Walt Whitman craves intimacy. This thought has occurred to me sporadically throughout the semester, but the readings for this week, especially the letters and Ellen Calder’s piece, struck me over and over again with Whitman’s desire for intimacy with any and every one. Now I think it’s safe to say that I know Walt Whitman to a certain extent; here’s what I know for sure:
1.) He is an optimist. I discussed this in my last post and now it has been officially confirmed by Ellen Calder (*pats self on back*).
2.) He desires and is driven by intimacy.
3.) He is, without a doubt, gay. Gay as the day is long.
Of all the other unencumbered facets of the Good Grey Poet’s being, I can only offer inklings and educated guesses, but of these three things I am positive. Since Whitman’s optimism is old news, I will delve into my discovery of the latter two of these certainties.

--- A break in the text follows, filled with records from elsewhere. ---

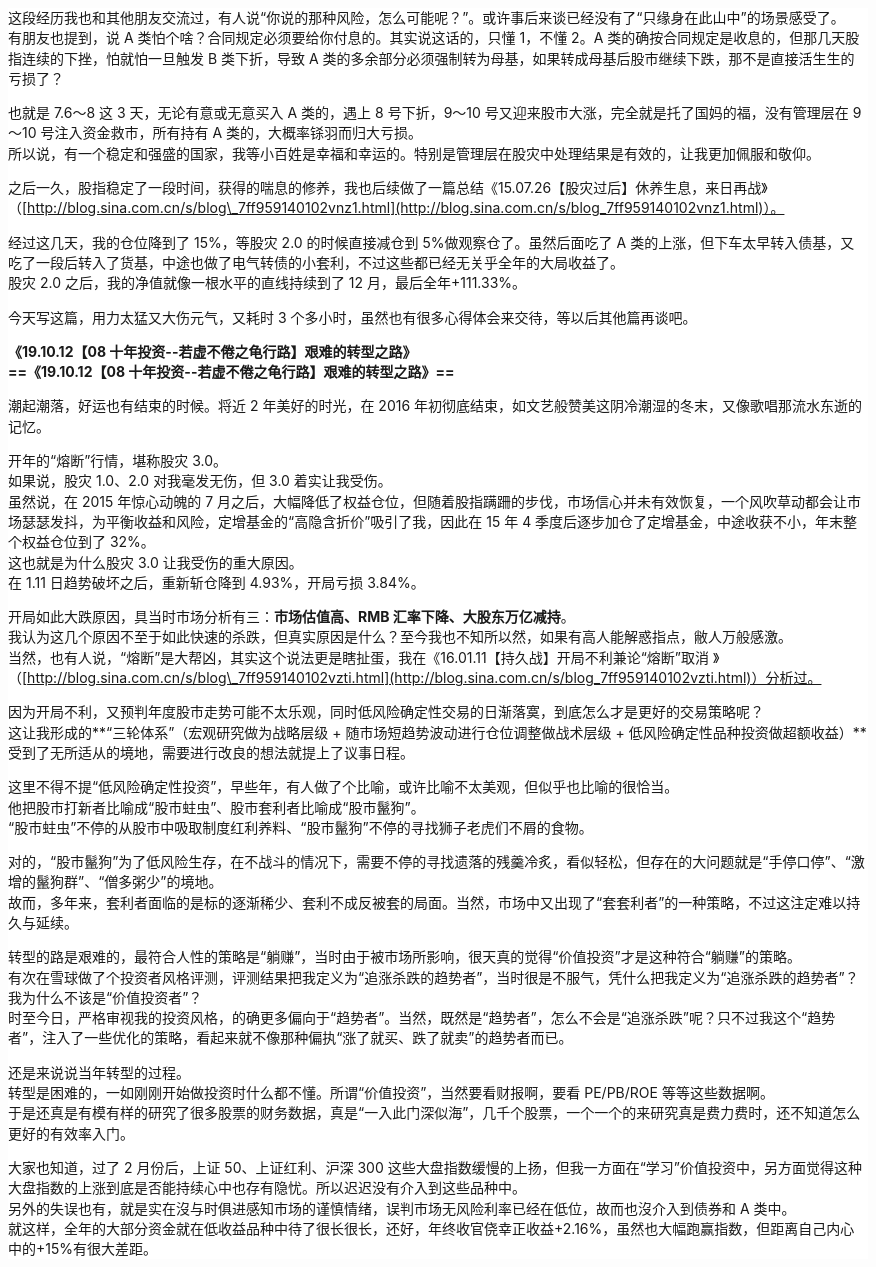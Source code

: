 这段经历我也和其他朋友交流过，有人说“你说的那种风险，怎么可能呢？”。或许事后来谈已经没有了“只缘身在此山中”的场景感受了。  
有朋友也提到，说 A 类怕个啥？合同规定必须要给你付息的。其实说这话的，只懂 1，不懂 2。A 类的确按合同规定是收息的，但那几天股指连续的下挫，怕就怕一旦触发 B 类下折，导致 A 类的多余部分必须强制转为母基，如果转成母基后股市继续下跌，那不是直接活生生的亏损了？  
  
也就是 7.6～8 这 3 天，无论有意或无意买入 A 类的，遇上 8 号下折，9～10 号又迎来股市大涨，完全就是托了国妈的福，没有管理层在 9～10 号注入资金救市，所有持有 A 类的，大概率铩羽而归大亏损。  
所以说，有一个稳定和强盛的国家，我等小百姓是幸福和幸运的。特别是管理层在股灾中处理结果是有效的，让我更加佩服和敬仰。  
  
之后一久，股指稳定了一段时间，获得的喘息的修养，我也后续做了一篇总结《15.07.26【股灾过后】休养生息，来日再战》（[http://blog.sina.com.cn/s/blog\_7ff959140102vnz1.html](http://blog.sina.com.cn/s/blog_7ff959140102vnz1.html)）。  
  
经过这几天，我的仓位降到了 15%，等股灾 2.0 的时候直接减仓到 5%做观察仓了。虽然后面吃了 A 类的上涨，但下车太早转入债基，又吃了一段后转入了货基，中途也做了电气转债的小套利，不过这些都已经无关乎全年的大局收益了。  
股灾 2.0 之后，我的净值就像一根水平的直线持续到了 12 月，最后全年+111.33%。  
  
今天写这篇，用力太猛又大伤元气，又耗时 3 个多小时，虽然也有很多心得体会来交待，等以后其他篇再谈吧。 
  
**《19.10.12【08 十年投资--若虚不倦之龟行路】艰难的转型之路》**  
**\==《19.10.12【08 十年投资--若虚不倦之龟行路】艰难的转型之路》==**  
  
潮起潮落，好运也有结束的时候。将近 2 年美好的时光，在 2016 年初彻底结束，如文艺般赞美这阴冷潮湿的冬末，又像歌唱那流水东逝的记忆。  
  
开年的“熔断”行情，堪称股灾 3.0。  
如果说，股灾 1.0、2.0 对我毫发无伤，但 3.0 着实让我受伤。  
虽然说，在 2015 年惊心动魄的 7 月之后，大幅降低了权益仓位，但随着股指蹒跚的步伐，市场信心并未有效恢复，一个风吹草动都会让市场瑟瑟发抖，为平衡收益和风险，定增基金的“高隐含折价”吸引了我，因此在 15 年 4 季度后逐步加仓了定增基金，中途收获不小，年末整个权益仓位到了 32%。  
这也就是为什么股灾 3.0 让我受伤的重大原因。  
在 1.11 日趋势破坏之后，重新斩仓降到 4.93%，开局亏损 3.84%。  
  
开局如此大跌原因，具当时市场分析有三：**市场估值高、RMB 汇率下降、大股东万亿减持**。  
我认为这几个原因不至于如此快速的杀跌，但真实原因是什么？至今我也不知所以然，如果有高人能解惑指点，敝人万般感激。  
当然，也有人说，“熔断”是大帮凶，其实这个说法更是瞎扯蛋，我在《16.01.11【持久战】开局不利兼论“熔断”取消 》（[http://blog.sina.com.cn/s/blog\_7ff959140102vzti.html](http://blog.sina.com.cn/s/blog_7ff959140102vzti.html)）分析过。  
  
因为开局不利，又预判年度股市走势可能不太乐观，同时低风险确定性交易的日渐落寞，到底怎么才是更好的交易策略呢？  
这让我形成的**“三轮体系”（宏观研究做为战略层级 + 随市场短趋势波动进行仓位调整做战术层级 + 低风险确定性品种投资做超额收益）**受到了无所适从的境地，需要进行改良的想法就提上了议事日程。  
  
这里不得不提“低风险确定性投资”，早些年，有人做了个比喻，或许比喻不太美观，但似乎也比喻的很恰当。  
他把股市打新者比喻成“股市蛀虫”、股市套利者比喻成“股市鬣狗”。  
“股市蛀虫”不停的从股市中吸取制度红利养料、“股市鬣狗”不停的寻找狮子老虎们不屑的食物。  
  
对的，“股市鬣狗”为了低风险生存，在不战斗的情况下，需要不停的寻找遗落的残羹冷炙，看似轻松，但存在的大问题就是“手停口停”、“激增的鬣狗群”、“僧多粥少”的境地。  
故而，多年来，套利者面临的是标的逐渐稀少、套利不成反被套的局面。当然，市场中又出现了“套套利者”的一种策略，不过这注定难以持久与延续。  
  
转型的路是艰难的，最符合人性的策略是“躺赚”，当时由于被市场所影响，很天真的觉得“价值投资”才是这种符合“躺赚”的策略。  
有次在雪球做了个投资者风格评测，评测结果把我定义为“追涨杀跌的趋势者”，当时很是不服气，凭什么把我定义为“追涨杀跌的趋势者”？我为什么不该是“价值投资者”？  
时至今日，严格审视我的投资风格，的确更多偏向于“趋势者”。当然，既然是“趋势者”，怎么不会是“追涨杀跌”呢？只不过我这个“趋势者”，注入了一些优化的策略，看起来就不像那种偏执“涨了就买、跌了就卖”的趋势者而已。  
  
还是来说说当年转型的过程。  
转型是困难的，一如刚刚开始做投资时什么都不懂。所谓“价值投资”，当然要看财报啊，要看 PE/PB/ROE 等等这些数据啊。  
于是还真是有模有样的研究了很多股票的财务数据，真是“一入此门深似海”，几千个股票，一个一个的来研究真是费力费时，还不知道怎么更好的有效率入门。  
  
大家也知道，过了 2 月份后，上证 50、上证红利、沪深 300 这些大盘指数缓慢的上扬，但我一方面在“学习”价值投资中，另方面觉得这种大盘指数的上涨到底是否能持续心中也存有隐忧。所以迟迟没有介入到这些品种中。  
另外的失误也有，就是实在沒与时俱进感知市场的谨慎情绪，误判市场无风险利率已经在低位，故而也沒介入到债券和 A 类中。  
就这样，全年的大部分资金就在低收益品种中待了很长很长，还好，年终收官侥幸正收益+2.16%，虽然也大幅跑赢指数，但距离自己内心中的+15%有很大差距。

In his letters, no matter the recipient, Whitman will often begin with some statement like, “it is a comfort to write home, even if I have nothing in particular to say” (42), or, “I have nothing of consequence to write” (107), and then launch into multiple pages of recounting his current conditions and most recent experiences. Long-winded details are to be expected in letters to his immediate family, but his letters to his sister-in-law, Martha, his friend, Hugo Fritsch, and even to his contemporary, Ralph Waldo Emerson, express the same level of intimacy as those to his own mother. His letters, both in their content and quantity, express his eagerness for people to know him; his opening lines of, “oh I don’t have much to talk about BUT,” are a classic sign of someone who has a whole lot to say and desires the full attention and participation of the receiver (we all have a friend who does this). Whitman is not self-centered, however, he puts all this information out in hopes of receiving the same amount back. He impatiently urges his recipients to respond; even to Emerson, some one he’s not all that close with, he says, “answer me by the next mail, for I am waiting here like a ship for the welcome breath of wind” (41). Calder speaks often of the long conversations that would occur in the presence of Whitman, which further convinced me of Whitman as both a hungry contributor and consumer of information. Calder easily shares intimate details of Whitman– specific lines of poetry he would recite, certain words he liked, little sayings of his, etc.– and though we cannot know for certain, I am sure than Whitman could have just as easily shared intimate details about Ellen Calder. Intimacy is in the details, and Whitman is fueled by details. As a nurse, he picked up on preferences of certain soldiers; Morris shares how Whitman discovered that patients with a fever enjoyed the scent of lemons, and would carry around an array of “goodies” to fulfill each unique need. Whitman longs to connect with anyone who will act as recipient, be it a reader he knows personally, a reader he has never met (perhaps one in the year 2009, sitting at her laptop), a close friend, a wounded soldier, or Tom Sawyer, to whom Whitman wants to give something extra special.
No matter what Reynolds’ might claim in “Calamus’ Love,” Walt Whitman was a homosexual. Period. Reading his letters to Tom Sawyer, you would have to be utterly dense to not recognize that Whitman was infatuated, if not in love, with this soldier: “I hope we shall yet meet, as I say, if you feel as I do about it– and if [it] is destined that we shall not, you have my love none the less, whatever should keep you from me, no matter how many years” (57). As Tom continues ignoring Whitman, Whitman takes on a tone of love-sick desperation: “Do you wish to shake me off? That I cannot believe, for I have the same love for you that I exprest in my letters last spring & I am confident you have the same for me” (93). Really, Walt, you think so? Poor guy. What truly set me over the edge were Whitman’s comments about marriage to Ellen Calder. He expresses that marriage is not for him, that he does not envy a man’s wife but envies his children. In this moment, I pitied Whitman. Whitman does not desire a wife, because he cannot intimately connect with women–any woman– but he does crave a family. Of course, having two Dads was not exactly an option in 1865, so here sits Whitman fawning over Tom Sawyer and yearning for a genuine partnership and family that he knows he will never have. It’s no wonder that Whitman’s favorite lines to recite in Ellen Calder’s home were about the agony of unrequited love. Despite all his attempts at intimacy, Whitman will never know in his lifetime the fullest, greatest form of intimacy that he so desperately longs for. What results is a hopeless grasping for connection to all those around him, both inspiring and depressing.